Kendimizden başlayarak sevmeyi öğrenmemiz lazım
Çözüm yok mu? Bu yaratılan erk jargonu değiştirilemez mi?
Vahide Perçin: Çok zor ama çözümü var, neden bugünden başlamayalım! Öncelikli olarak sevmeyi öğrenmemiz lazım. Kendimizden başlayarak sevmeyi öğrenirsek, başkalarını da anlamayı öğrenebiliriz. Oyunda da 'sevgisizlik' anlatılıyor. Birazcık hayata, insana bakmamız ve düşünmemiz lazım ki sonrasında hayatı ve insanı okuyabilelim.
Yasemin Çonka: Bir kadın ya da bir oyun bu düzeni değiştirebilir mi, neden olmasın! En azından ufak da olsa bir parçası olabiliriz. Beyne, nöronlara ve insanın yapabilme gücüne inanıyorum. Birbirimizin dertleri üzerinden bir ağlama duvarı inşa etmektense, birbirimize güç verebilir, zaman içinde hayattaki duruşumuzla bir şeyleri düzeltebiliriz. Mevzuya biraz da büyük resimden bakmaya çalışmalıyız, bunun da bulaşıcı bir şey olduğunu düşünüyorum.
Sizi biri terk mi etti kalkın ve yürümeye devam edin
Oyundaki karakterlerinizden bahseder misiniz?
Vahide Perçin: Karakterim şiddet görmüş, bunun sonucunda aktivist olmuş. Toplum içinde bir şekilde var olmuş ama kendini erkeklere karşı o kadar kilitlemiş ki, bu sefer de kadınlığını unutmuş. Oyunda üç kadının da hayata yaklaşımı çok eğlenceli anlatılıyor ve kadınlara diyorlar ki: 'İçinizdeki güzelliği çıkarın, gülümsemeyi unutmayın. Ne olursa olsun, hayata yeniden başlayabilirsiniz.'
Açelya Topaloğlu: Karakterim kendini sosyal medyaya adamış. Anne babasını küçük yaşta kaybetmiş, okuyup çalışmak zorunda kalmış. Aslında bir aile kurmak istiyor, hasretini çektiği de bu. Değer görmemiş ve çevresiyle kurduğu ilişkiler de sahte. Ama öncelikli şartı, zengin bir erkek. Bunun yanında çok saf ve naif bir tarafı da var.
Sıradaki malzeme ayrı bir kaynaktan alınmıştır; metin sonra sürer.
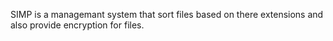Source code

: SIMP is a managemant system that sort files based on there extensions and also provide encryption for files.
Sizin karakterinizin 12 yıllık sevgilisi ayrıldığının ertesi günü bir başkasıyla evleniyor. Arkadaşı olsaydınız, onun kulağına ne fısıldamak isterdiniz?
Yasemin Çonka: 'Sen çok kıymetli ve önemlisin' derdim. Yaşantımda da yaptığım projelerde de hayata dair bir cümlem, amacım olsun ve insanlara ulaşsın istiyorum. Oyunculuğa da buradan bakıyorum. İçsel başarının, huzurun peşindeyim.
Aslında kendimizi sorguluyoruz niye böyle oluyoruz diye
Kadın seyircilerden ne gibi eleştiriler alıyorsunuz?
Vahide Perçin: Eleştiriler çok güzel. Sadece bazıları; 'Bu kadar çok mu erkeklere bağımlıyız, oyunda çok fazla erkekten söz ediyorsunuz' diyor. Biz de diyoruz ki; aslında kendimizi sorguluyoruz niye böyle oluyoruz diye.
Sizin oynadığınız genç kadın da kendini 'zengin, yakışıklı' erkekler üzerinden tanımlıyor...
Açelya Topaloğlu: Sosyal medyada bunlardan o kadar çok var ki! 86'lıyım, günümüzde 30'una gelmiş çoğu kadına evlilik dayatılıyor. Bu empozenin de özellikle belli bir yaş üstü kadınlar tarafından yapıldığını görüyorum: 'Hadi zaman geçiyor'la başlayan, 'yok mu hayatında biri', 'yakışıklı mı?', 'parası var mı?' gibi sorularla devam eden.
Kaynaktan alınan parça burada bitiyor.